▸ **Exercise description**
Your copy must hold every line of the records word for word. It must hold no pictures.

Extracted material Block Start

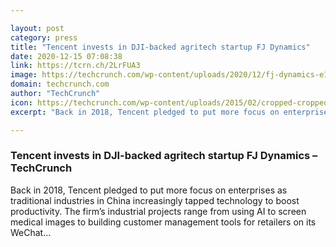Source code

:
 ```yaml
---

layout: post
category: press
title: "Tencent invests in DJI-backed agritech startup FJ Dynamics"
date: 2020-12-15 07:08:38
link: https://tcrn.ch/2LrFUA3
image: https://techcrunch.com/wp-content/uploads/2020/12/fj-dynamics-e1608015623272.jpeg?w=751
domain: techcrunch.com
author: "TechCrunch"
icon: https://techcrunch.com/wp-content/uploads/2015/02/cropped-cropped-favicon-gradient.png?w=180
excerpt: "Back in 2018, Tencent pledged to put more focus on enterprises as traditional industries in China increasingly tapped technology to boost productivity. The firm’s industrial projects range from using AI to screen medical images to building customer management tools for retailers on its WeChat…"

---
```


### Tencent invests in DJI-backed agritech startup FJ Dynamics – TechCrunch

Back in 2018, Tencent pledged to put more focus on enterprises as traditional industries in China increasingly tapped technology to boost productivity. The firm’s industrial projects range from using AI to screen medical images to building customer management tools for retailers on its WeChat…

Extracted material Block End

▸ **Result below**
Source code

:
 ```yaml
---

layout: post
category: press
title: "Tencent invests in DJI-backed agritech startup FJ Dynamics"
date: 2020-12-15 07:08:38
link: https://tcrn.ch/2LrFUA3
image: https://techcrunch.com/wp-content/uploads/2020/12/fj-dynamics-e1608015623272.jpeg?w=751
domain: techcrunch.com
author: "TechCrunch"
icon: https://techcrunch.com/wp-content/uploads/2015/02/cropped-cropped-favicon-gradient.png?w=180
excerpt: "Back in 2018, Tencent pledged to put more focus on enterprises as traditional industries in China increasingly tapped technology to boost productivity. The firm’s industrial projects range from using AI to screen medical images to building customer management tools for retailers on its WeChat…"

---
```


### Tencent invests in DJI-backed agritech startup FJ Dynamics – TechCrunch

Back in 2018, Tencent pledged to put more focus on enterprises as traditional industries in China increasingly tapped technology to boost productivity. The firm’s industrial projects range from using AI to screen medical images to building customer management tools for retailers on its WeChat…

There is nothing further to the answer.